(INPUT RECORDS)

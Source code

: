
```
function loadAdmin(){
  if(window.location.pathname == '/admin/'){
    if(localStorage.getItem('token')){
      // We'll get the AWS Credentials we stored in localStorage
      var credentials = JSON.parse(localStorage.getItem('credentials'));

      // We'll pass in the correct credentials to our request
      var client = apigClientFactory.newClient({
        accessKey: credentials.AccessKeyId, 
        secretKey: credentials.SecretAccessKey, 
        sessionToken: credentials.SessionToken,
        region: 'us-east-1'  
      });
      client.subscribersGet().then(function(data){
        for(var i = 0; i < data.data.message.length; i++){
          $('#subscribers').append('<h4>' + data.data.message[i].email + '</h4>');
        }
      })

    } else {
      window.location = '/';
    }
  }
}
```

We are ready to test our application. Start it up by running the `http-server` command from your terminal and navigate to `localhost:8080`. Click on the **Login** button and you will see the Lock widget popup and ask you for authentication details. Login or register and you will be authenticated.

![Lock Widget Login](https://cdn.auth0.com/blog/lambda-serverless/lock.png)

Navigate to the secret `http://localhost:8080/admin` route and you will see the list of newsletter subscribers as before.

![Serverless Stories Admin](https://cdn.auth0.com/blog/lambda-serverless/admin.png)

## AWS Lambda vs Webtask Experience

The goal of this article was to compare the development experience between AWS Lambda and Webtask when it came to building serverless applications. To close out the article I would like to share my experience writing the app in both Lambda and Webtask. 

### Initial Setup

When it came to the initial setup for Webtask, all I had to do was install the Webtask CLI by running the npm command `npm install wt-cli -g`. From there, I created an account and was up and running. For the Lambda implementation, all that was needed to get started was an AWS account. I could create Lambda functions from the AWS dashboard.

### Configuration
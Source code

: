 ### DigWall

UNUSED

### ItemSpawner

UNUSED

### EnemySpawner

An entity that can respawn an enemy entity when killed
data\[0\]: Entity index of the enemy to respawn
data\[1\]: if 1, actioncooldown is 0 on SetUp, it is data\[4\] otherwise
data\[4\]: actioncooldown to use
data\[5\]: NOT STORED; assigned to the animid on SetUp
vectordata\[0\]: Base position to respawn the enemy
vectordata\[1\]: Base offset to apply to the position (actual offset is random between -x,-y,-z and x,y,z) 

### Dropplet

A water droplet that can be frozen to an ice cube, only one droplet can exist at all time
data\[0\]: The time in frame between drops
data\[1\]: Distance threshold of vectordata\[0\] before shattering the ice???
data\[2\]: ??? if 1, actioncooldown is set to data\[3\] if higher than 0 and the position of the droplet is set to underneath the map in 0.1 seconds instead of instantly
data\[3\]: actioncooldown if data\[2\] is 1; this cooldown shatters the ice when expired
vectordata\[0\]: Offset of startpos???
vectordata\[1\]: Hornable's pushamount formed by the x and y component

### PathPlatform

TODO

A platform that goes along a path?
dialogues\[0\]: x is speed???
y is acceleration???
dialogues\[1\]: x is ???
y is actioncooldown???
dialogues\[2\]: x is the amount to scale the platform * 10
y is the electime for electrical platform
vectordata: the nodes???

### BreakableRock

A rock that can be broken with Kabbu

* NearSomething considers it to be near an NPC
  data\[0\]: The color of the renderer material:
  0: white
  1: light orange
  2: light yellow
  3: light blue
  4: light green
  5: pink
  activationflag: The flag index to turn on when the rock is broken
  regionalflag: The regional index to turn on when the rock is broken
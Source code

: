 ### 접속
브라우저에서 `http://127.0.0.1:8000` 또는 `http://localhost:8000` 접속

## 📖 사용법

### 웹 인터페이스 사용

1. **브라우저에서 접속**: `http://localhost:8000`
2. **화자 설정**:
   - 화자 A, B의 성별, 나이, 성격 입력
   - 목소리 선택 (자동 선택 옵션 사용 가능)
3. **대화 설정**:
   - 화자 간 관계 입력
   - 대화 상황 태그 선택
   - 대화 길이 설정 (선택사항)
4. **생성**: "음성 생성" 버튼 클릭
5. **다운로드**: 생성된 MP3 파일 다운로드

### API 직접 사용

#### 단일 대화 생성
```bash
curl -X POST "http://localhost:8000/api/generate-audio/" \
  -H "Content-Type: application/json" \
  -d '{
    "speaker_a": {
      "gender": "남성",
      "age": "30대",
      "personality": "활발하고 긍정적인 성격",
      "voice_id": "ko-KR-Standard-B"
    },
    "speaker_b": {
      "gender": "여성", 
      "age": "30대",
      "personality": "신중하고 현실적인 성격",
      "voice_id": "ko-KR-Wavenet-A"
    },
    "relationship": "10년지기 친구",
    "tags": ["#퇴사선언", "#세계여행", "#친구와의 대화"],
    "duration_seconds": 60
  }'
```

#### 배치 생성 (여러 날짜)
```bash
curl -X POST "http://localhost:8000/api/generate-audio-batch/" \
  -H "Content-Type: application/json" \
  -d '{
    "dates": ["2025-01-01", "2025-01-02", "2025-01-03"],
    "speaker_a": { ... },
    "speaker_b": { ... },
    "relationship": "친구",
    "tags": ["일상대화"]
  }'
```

(End INPUT RECORDS)

WHAT IS REQUIRED:
Each entry above is to be set down again in exactly the same words.

ANSWER TO THE PROBLEM:
Source code

:
```
function loadAdmin(){
  if(window.location.pathname == '/admin/'){
    if(localStorage.getItem('token')){
      // We'll get the AWS Credentials we stored in localStorage
      var credentials = JSON.parse(localStorage.getItem('credentials'));

      // We'll pass in the correct credentials to our request
      var client = apigClientFactory.newClient({
        accessKey: credentials.AccessKeyId, 
        secretKey: credentials.SecretAccessKey, 
        sessionToken: credentials.SessionToken,
        region: 'us-east-1'  
      });
      client.subscribersGet().then(function(data){
        for(var i = 0; i < data.data.message.length; i++){
          $('#subscribers').append('<h4>' + data.data.message[i].email + '</h4>');
        }
      })

    } else {
      window.location = '/';
    }
  }
}
```

We are ready to test our application. Start it up by running the `http-server` command from your terminal and navigate to `localhost:8080`. Click on the **Login** button and you will see the Lock widget popup and ask you for authentication details. Login or register and you will be authenticated.

![Lock Widget Login](https://cdn.auth0.com/blog/lambda-serverless/lock.png)

Navigate to the secret `http://localhost:8080/admin` route and you will see the list of newsletter subscribers as before.

![Serverless Stories Admin](https://cdn.auth0.com/blog/lambda-serverless/admin.png)

## AWS Lambda vs Webtask Experience

The goal of this article was to compare the development experience between AWS Lambda and Webtask when it came to building serverless applications. To close out the article I would like to share my experience writing the app in both Lambda and Webtask. 

### Initial Setup

When it came to the initial setup for Webtask, all I had to do was install the Webtask CLI by running the npm command `npm install wt-cli -g`. From there, I created an account and was up and running. For the Lambda implementation, all that was needed to get started was an AWS account. I could create Lambda functions from the AWS dashboard.

### Configuration
Source code

: ### DigWall

UNUSED

### ItemSpawner

UNUSED

### EnemySpawner

An entity that can respawn an enemy entity when killed
data\[0\]: Entity index of the enemy to respawn
data\[1\]: if 1, actioncooldown is 0 on SetUp, it is data\[4\] otherwise
data\[4\]: actioncooldown to use
data\[5\]: NOT STORED; assigned to the animid on SetUp
vectordata\[0\]: Base position to respawn the enemy
vectordata\[1\]: Base offset to apply to the position (actual offset is random between -x,-y,-z and x,y,z) 

### Dropplet

A water droplet that can be frozen to an ice cube, only one droplet can exist at all time
data\[0\]: The time in frame between drops
data\[1\]: Distance threshold of vectordata\[0\] before shattering the ice???
data\[2\]: ??? if 1, actioncooldown is set to data\[3\] if higher than 0 and the position of the droplet is set to underneath the map in 0.1 seconds instead of instantly
data\[3\]: actioncooldown if data\[2\] is 1; this cooldown shatters the ice when expired
vectordata\[0\]: Offset of startpos???
vectordata\[1\]: Hornable's pushamount formed by the x and y component

### PathPlatform

TODO

A platform that goes along a path?
dialogues\[0\]: x is speed???
y is acceleration???
dialogues\[1\]: x is ???
y is actioncooldown???
dialogues\[2\]: x is the amount to scale the platform * 10
y is the electime for electrical platform
vectordata: the nodes???

### BreakableRock

A rock that can be broken with Kabbu

* NearSomething considers it to be near an NPC
  data\[0\]: The color of the renderer material:
  0: white
  1: light orange
  2: light yellow
  3: light blue
  4: light green
  5: pink
  activationflag: The flag index to turn on when the rock is broken
  regionalflag: The regional index to turn on when the rock is broken
Source code

: ### 접속
브라우저에서 `http://127.0.0.1:8000` 또는 `http://localhost:8000` 접속

## 📖 사용법

### 웹 인터페이스 사용

1. **브라우저에서 접속**: `http://localhost:8000`
2. **화자 설정**:
   - 화자 A, B의 성별, 나이, 성격 입력
   - 목소리 선택 (자동 선택 옵션 사용 가능)
3. **대화 설정**:
   - 화자 간 관계 입력
   - 대화 상황 태그 선택
   - 대화 길이 설정 (선택사항)
4. **생성**: "음성 생성" 버튼 클릭
5. **다운로드**: 생성된 MP3 파일 다운로드

### API 직접 사용

#### 단일 대화 생성
```bash
curl -X POST "http://localhost:8000/api/generate-audio/" \
  -H "Content-Type: application/json" \
  -d '{
    "speaker_a": {
      "gender": "남성",
      "age": "30대",
      "personality": "활발하고 긍정적인 성격",
      "voice_id": "ko-KR-Standard-B"
    },
    "speaker_b": {
      "gender": "여성", 
      "age": "30대",
      "personality": "신중하고 현실적인 성격",
      "voice_id": "ko-KR-Wavenet-A"
    },
    "relationship": "10년지기 친구",
    "tags": ["#퇴사선언", "#세계여행", "#친구와의 대화"],
    "duration_seconds": 60
  }'
```

#### 배치 생성 (여러 날짜)
```bash
curl -X POST "http://localhost:8000/api/generate-audio-batch/" \
  -H "Content-Type: application/json" \
  -d '{
    "dates": ["2025-01-01", "2025-01-02", "2025-01-03"],
    "speaker_a": { ... },
    "speaker_b": { ... },
    "relationship": "친구",
    "tags": ["일상대화"]
  }'
```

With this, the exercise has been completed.